- Exercise prompt
Copy each line of the records below that mentions the word "которое".

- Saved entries
-*-
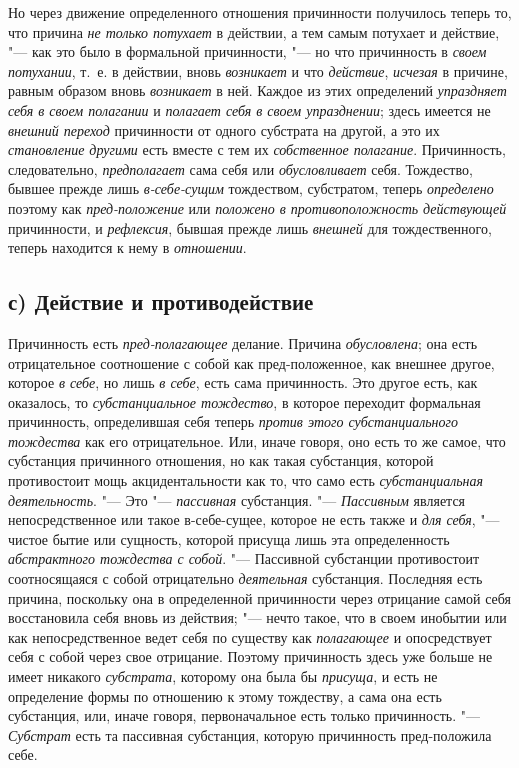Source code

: Но через движение определенного отношения причинности получилось теперь то,
что причина {\em не только потухает} в действии, а тем
самым потухает и действие, "--- как это было в формальной причинности, "--- но
что причинность в {\em своем потухании}, т.~е. в
действии, вновь {\em возникает} и что
{\em действие}, {\em исчезая} в
причине, равным образом вновь {\em возникает} в ней.
Каждое из этих определений {\em упраздняет себя в своем
полагании} и {\em полагает себя в своем упразднении};
здесь имеется не {\em внешний переход} причинности от
одного субстрата на другой, а это их {\em становление
другими} есть вместе с тем их {\em собственное
полагание}. Причинность, следовательно,
{\em предполагает} сама себя или
{\em обусловливает} себя. Тождество, бывшее прежде лишь
{\em в-себе-сущим} тождеством, субстратом, теперь
{\em определено} поэтому как
{\em пред-положение} или
{\em положено в противоположность действующей}
причинности, и {\em рефлексия}, бывшая прежде лишь
{\em внешней} для тождественного, теперь находится к
нему в {\em отношении}.


\subsection[с) Действие и противодействие]{с) Действие и противодействие}

Причинность есть
{\em пред-полагающее} делание. Причина
{\em обусловлена}; она есть отрицательное соотношение с
собой как пред-положенное, как внешнее другое, которое
{\em в себе}, но лишь {\em в себе},
есть сама причинность. Это другое есть, как оказалось, то
{\em субстанциальное тождество}, в которое переходит
формальная причинность, определившая себя теперь
{\em против этого субстанциального тождества} как его
отрицательное. Или, иначе говоря, оно есть то же самое, что субстанция
причинного отношения, но как такая субстанция, которой противостоит мощь
акцидентальности как то, что само есть
{\em субстанциальная деятельность}. "--- Это
"--- {\em пассивная} субстанция. "---
{\em Пассивным} является непосредственное или такое
в-себе-сущее, которое не есть также и {\em для себя}, "---
чистое бытие или сущность, которой присуща лишь эта определенность
{\em абстрактного тождества с собой}. "--- Пассивной
субстанции противостоит соотносящаяся с собой отрицательно
{\em деятельная} субстанция. Последняя есть причина,
поскольку она в определенной причинности через отрицание самой себя
восстановила себя вновь из действия; "--- нечто такое, что в своем инобытии или
как непосредственное ведет себя по существу как
{\em полагающее} и опосредствует себя с собой через
свое отрицание. Поэтому причинность здесь уже больше не имеет никакого
{\em субстрата}, которому она была бы
{\em присуща}, и есть не определение формы по отношению
к этому тождеству, а сама она есть субстанция, или, иначе говоря,
первоначальное есть только причинность. "---
{\em Субстрат} есть та пассивная субстанция, которую
причинность пред-положила себе.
-*-
- Solution below
собой как пред-положенное, как внешнее другое, которое
{\em субстанциальное тождество}, в которое переходит
в-себе-сущее, которое не есть также и {\em для себя}, "---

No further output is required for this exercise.